PROBLEM STATEMENT
Your task is to repeat the entries below exactly and to leave their images out.

SOURCE INFORMATION

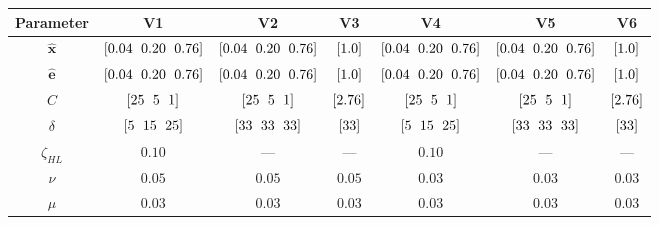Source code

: \begin{tabular}{ccccccc}
	\toprule
	  Parameter    &           V1            &           V2            &      V3       &           V4            &           V5            &      V6       \\
	\midrule
	$\bm{\hat{x}}$ & $\tarr{0.04,0.20,0.76}$ & $\tarr{0.04,0.20,0.76}$ & $\tarr{1.0}$  & $\tarr{0.04,0.20,0.76}$ & $\tarr{0.04,0.20,0.76}$ & $\tarr{1.0}$  \\
	$\bm{\hat{e}}$ & $\tarr{0.04,0.20,0.76}$ & $\tarr{0.04,0.20,0.76}$ & $\tarr{1.0}$  & $\tarr{0.04,0.20,0.76}$ & $\tarr{0.04,0.20,0.76}$ & $\tarr{1.0}$  \\
	     $C$       &     $\tarr{25,5,1}$     &     $\tarr{25,5,1}$     & $\tarr{2.76}$ &     $\tarr{25,5,1}$     &     $\tarr{25,5,1}$     & $\tarr{2.76}$ \\
	   $\delta$    &    $\tarr{5,15,25}$     &    $\tarr{33,33,33}$    &  $\tarr{33}$  &    $\tarr{5,15,25}$     &    $\tarr{33,33,33}$    &  $\tarr{33}$  \\
	 $\zeta_{HL}$  &         $0.10$          &           ---           &      ---      &         $0.10$          &           ---           &      ---      \\
	    $\nu$      &         $0.05$          &         $0.05$          &    $0.05$     &         $0.03$          &         $0.03$          &    $0.03$     \\
	    $\mu$      &         $0.03$          &         $0.03$          &    $0.03$     &         $0.03$          &         $0.03$          &    $0.03$     \\
	\bottomrule
\end{tabular}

ANSWER TO THE PROBLEM
Source code

: \begin{tabular}{ccccccc}
	\toprule
	  Parameter    &           V1            &           V2            &      V3       &           V4            &           V5            &      V6       \\
	\midrule
	$\bm{\hat{x}}$ & $\tarr{0.04,0.20,0.76}$ & $\tarr{0.04,0.20,0.76}$ & $\tarr{1.0}$  & $\tarr{0.04,0.20,0.76}$ & $\tarr{0.04,0.20,0.76}$ & $\tarr{1.0}$  \\
	$\bm{\hat{e}}$ & $\tarr{0.04,0.20,0.76}$ & $\tarr{0.04,0.20,0.76}$ & $\tarr{1.0}$  & $\tarr{0.04,0.20,0.76}$ & $\tarr{0.04,0.20,0.76}$ & $\tarr{1.0}$  \\
	     $C$       &     $\tarr{25,5,1}$     &     $\tarr{25,5,1}$     & $\tarr{2.76}$ &     $\tarr{25,5,1}$     &     $\tarr{25,5,1}$     & $\tarr{2.76}$ \\
	   $\delta$    &    $\tarr{5,15,25}$     &    $\tarr{33,33,33}$    &  $\tarr{33}$  &    $\tarr{5,15,25}$     &    $\tarr{33,33,33}$    &  $\tarr{33}$  \\
	 $\zeta_{HL}$  &         $0.10$          &           ---           &      ---      &         $0.10$          &           ---           &      ---      \\
	    $\nu$      &         $0.05$          &         $0.05$          &    $0.05$     &         $0.03$          &         $0.03$          &    $0.03$     \\
	    $\mu$      &         $0.03$          &         $0.03$          &    $0.03$     &         $0.03$          &         $0.03$          &    $0.03$     \\
	\bottomrule
\end{tabular}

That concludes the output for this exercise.